▸ Source material:
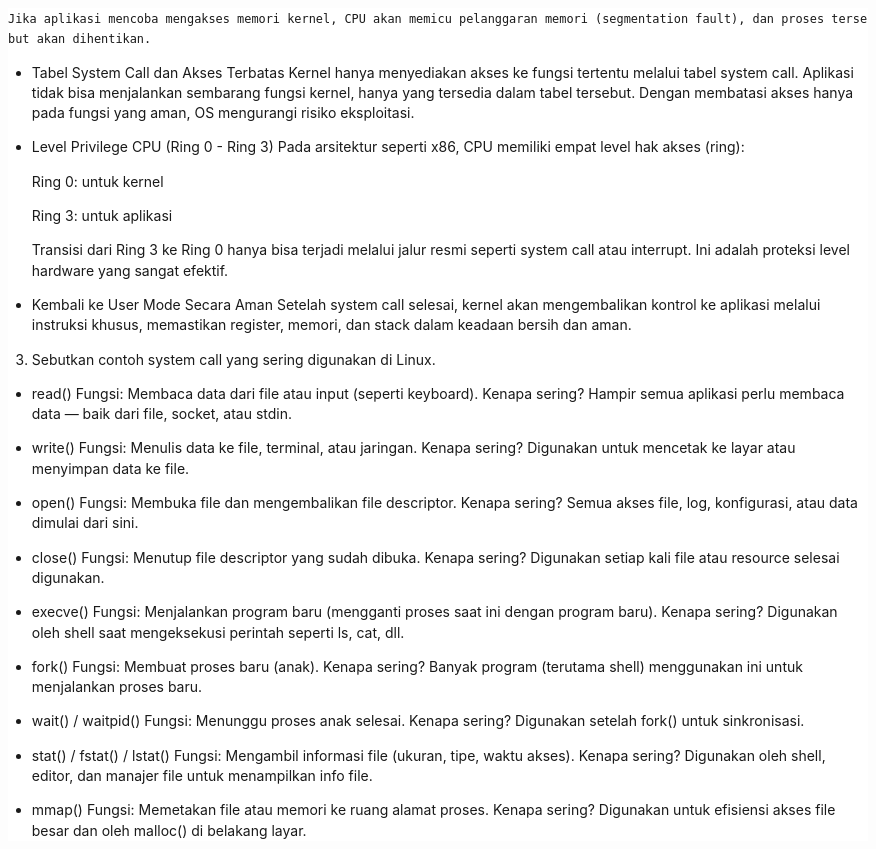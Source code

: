     Jika aplikasi mencoba mengakses memori kernel, CPU akan memicu pelanggaran memori (segmentation fault), dan proses tersebut akan dihentikan.

  - Tabel System Call dan Akses Terbatas
    Kernel hanya menyediakan akses ke fungsi tertentu melalui tabel system call. Aplikasi tidak bisa menjalankan sembarang fungsi kernel, hanya yang tersedia dalam tabel tersebut.
    Dengan membatasi akses hanya pada fungsi yang aman, OS mengurangi risiko eksploitasi.

  - Level Privilege CPU (Ring 0 - Ring 3)
    Pada arsitektur seperti x86, CPU memiliki empat level hak akses (ring):

    Ring 0: untuk kernel

    Ring 3: untuk aplikasi

    Transisi dari Ring 3 ke Ring 0 hanya bisa terjadi melalui jalur resmi seperti system call atau interrupt. Ini adalah proteksi level hardware yang sangat efektif.

  - Kembali ke User Mode Secara Aman
    Setelah system call selesai, kernel akan mengembalikan kontrol ke aplikasi melalui instruksi khusus, memastikan register, memori, dan stack dalam keadaan bersih dan aman.



3. Sebutkan contoh system call yang sering digunakan di Linux.

- read()
Fungsi: Membaca data dari file atau input (seperti keyboard).
Kenapa sering? Hampir semua aplikasi perlu membaca data — baik dari file, socket, atau stdin.

- write()
Fungsi: Menulis data ke file, terminal, atau jaringan.
Kenapa sering? Digunakan untuk mencetak ke layar atau menyimpan data ke file.

- open()
Fungsi: Membuka file dan mengembalikan file descriptor.
Kenapa sering? Semua akses file, log, konfigurasi, atau data dimulai dari sini.

- close()
Fungsi: Menutup file descriptor yang sudah dibuka.
Kenapa sering? Digunakan setiap kali file atau resource selesai digunakan.

- execve()
Fungsi: Menjalankan program baru (mengganti proses saat ini dengan program baru).
Kenapa sering? Digunakan oleh shell saat mengeksekusi perintah seperti ls, cat, dll.

- fork()
Fungsi: Membuat proses baru (anak).
Kenapa sering? Banyak program (terutama shell) menggunakan ini untuk menjalankan proses baru.

- wait() / waitpid()
Fungsi: Menunggu proses anak selesai.
Kenapa sering? Digunakan setelah fork() untuk sinkronisasi.

- stat() / fstat() / lstat()
Fungsi: Mengambil informasi file (ukuran, tipe, waktu akses).
Kenapa sering? Digunakan oleh shell, editor, dan manajer file untuk menampilkan info file.

- mmap()
Fungsi: Memetakan file atau memori ke ruang alamat proses.
Kenapa sering? Digunakan untuk efisiensi akses file besar dan oleh malloc() di belakang layar.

▸ Exercise goal:
Gather every line from the listing above in which the word "sering" appears.

▸ Response below:
3. Sebutkan contoh system call yang sering digunakan di Linux.
Kenapa sering? Hampir semua aplikasi perlu membaca data — baik dari file, socket, atau stdin.
Kenapa sering? Digunakan untuk mencetak ke layar atau menyimpan data ke file.
Kenapa sering? Semua akses file, log, konfigurasi, atau data dimulai dari sini.
Kenapa sering? Digunakan setiap kali file atau resource selesai digunakan.
Kenapa sering? Digunakan oleh shell saat mengeksekusi perintah seperti ls, cat, dll.
Kenapa sering? Banyak program (terutama shell) menggunakan ini untuk menjalankan proses baru.
Kenapa sering? Digunakan setelah fork() untuk sinkronisasi.
Kenapa sering? Digunakan oleh shell, editor, dan manajer file untuk menampilkan info file.
Kenapa sering? Digunakan untuk efisiensi akses file besar dan oleh malloc() di belakang layar.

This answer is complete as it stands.